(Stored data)
------------------------------------
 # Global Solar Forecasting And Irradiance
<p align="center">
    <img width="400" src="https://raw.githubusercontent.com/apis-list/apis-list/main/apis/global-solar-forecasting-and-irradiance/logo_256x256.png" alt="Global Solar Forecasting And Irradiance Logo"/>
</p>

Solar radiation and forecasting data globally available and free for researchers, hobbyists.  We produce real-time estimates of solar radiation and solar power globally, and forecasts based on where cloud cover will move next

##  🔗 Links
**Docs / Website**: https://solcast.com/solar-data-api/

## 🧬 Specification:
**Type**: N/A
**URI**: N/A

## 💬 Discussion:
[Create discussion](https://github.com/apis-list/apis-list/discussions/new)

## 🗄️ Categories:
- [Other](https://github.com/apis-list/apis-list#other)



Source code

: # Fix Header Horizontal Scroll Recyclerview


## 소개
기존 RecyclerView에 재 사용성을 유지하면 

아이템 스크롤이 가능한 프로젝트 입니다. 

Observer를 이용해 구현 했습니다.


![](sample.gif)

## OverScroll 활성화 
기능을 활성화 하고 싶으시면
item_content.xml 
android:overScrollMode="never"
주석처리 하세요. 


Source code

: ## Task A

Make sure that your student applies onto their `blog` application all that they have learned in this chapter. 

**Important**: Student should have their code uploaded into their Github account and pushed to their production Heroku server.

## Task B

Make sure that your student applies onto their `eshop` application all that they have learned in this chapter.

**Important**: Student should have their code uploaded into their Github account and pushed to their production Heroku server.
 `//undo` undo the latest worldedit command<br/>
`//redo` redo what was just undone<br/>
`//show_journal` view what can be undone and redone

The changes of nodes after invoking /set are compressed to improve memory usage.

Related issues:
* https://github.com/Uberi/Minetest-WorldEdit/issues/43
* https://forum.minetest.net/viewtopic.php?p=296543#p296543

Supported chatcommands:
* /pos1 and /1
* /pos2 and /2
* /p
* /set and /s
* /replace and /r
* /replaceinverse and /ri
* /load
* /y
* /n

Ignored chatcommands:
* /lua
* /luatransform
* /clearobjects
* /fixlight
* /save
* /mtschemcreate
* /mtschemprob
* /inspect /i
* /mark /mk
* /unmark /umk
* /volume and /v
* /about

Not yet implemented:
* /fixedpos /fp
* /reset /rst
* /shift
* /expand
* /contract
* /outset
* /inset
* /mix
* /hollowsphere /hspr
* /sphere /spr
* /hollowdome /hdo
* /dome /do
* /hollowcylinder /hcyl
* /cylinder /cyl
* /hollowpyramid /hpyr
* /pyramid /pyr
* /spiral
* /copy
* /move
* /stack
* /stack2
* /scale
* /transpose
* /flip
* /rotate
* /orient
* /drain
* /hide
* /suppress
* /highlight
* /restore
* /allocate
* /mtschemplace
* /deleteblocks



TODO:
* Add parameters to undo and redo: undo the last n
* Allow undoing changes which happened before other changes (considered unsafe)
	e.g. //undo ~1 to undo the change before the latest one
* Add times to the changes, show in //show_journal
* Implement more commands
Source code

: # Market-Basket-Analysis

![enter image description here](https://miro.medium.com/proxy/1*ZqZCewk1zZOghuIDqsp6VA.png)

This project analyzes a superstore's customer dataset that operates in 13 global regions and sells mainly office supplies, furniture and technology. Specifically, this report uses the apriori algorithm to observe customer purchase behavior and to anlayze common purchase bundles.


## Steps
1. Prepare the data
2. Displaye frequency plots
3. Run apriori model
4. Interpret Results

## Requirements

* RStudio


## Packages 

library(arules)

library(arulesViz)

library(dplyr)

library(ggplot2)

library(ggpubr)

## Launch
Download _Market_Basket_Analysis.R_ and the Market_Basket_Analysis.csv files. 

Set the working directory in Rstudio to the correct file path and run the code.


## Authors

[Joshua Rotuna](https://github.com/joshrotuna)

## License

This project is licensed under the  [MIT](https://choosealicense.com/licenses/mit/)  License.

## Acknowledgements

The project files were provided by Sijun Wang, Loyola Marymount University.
------------------------------------
Task prompt:
Above are the records. Copy every line in them holding "License".

Reply to the task:
## License
This project is licensed under the  [MIT](https://choosealicense.com/licenses/mit/)  License.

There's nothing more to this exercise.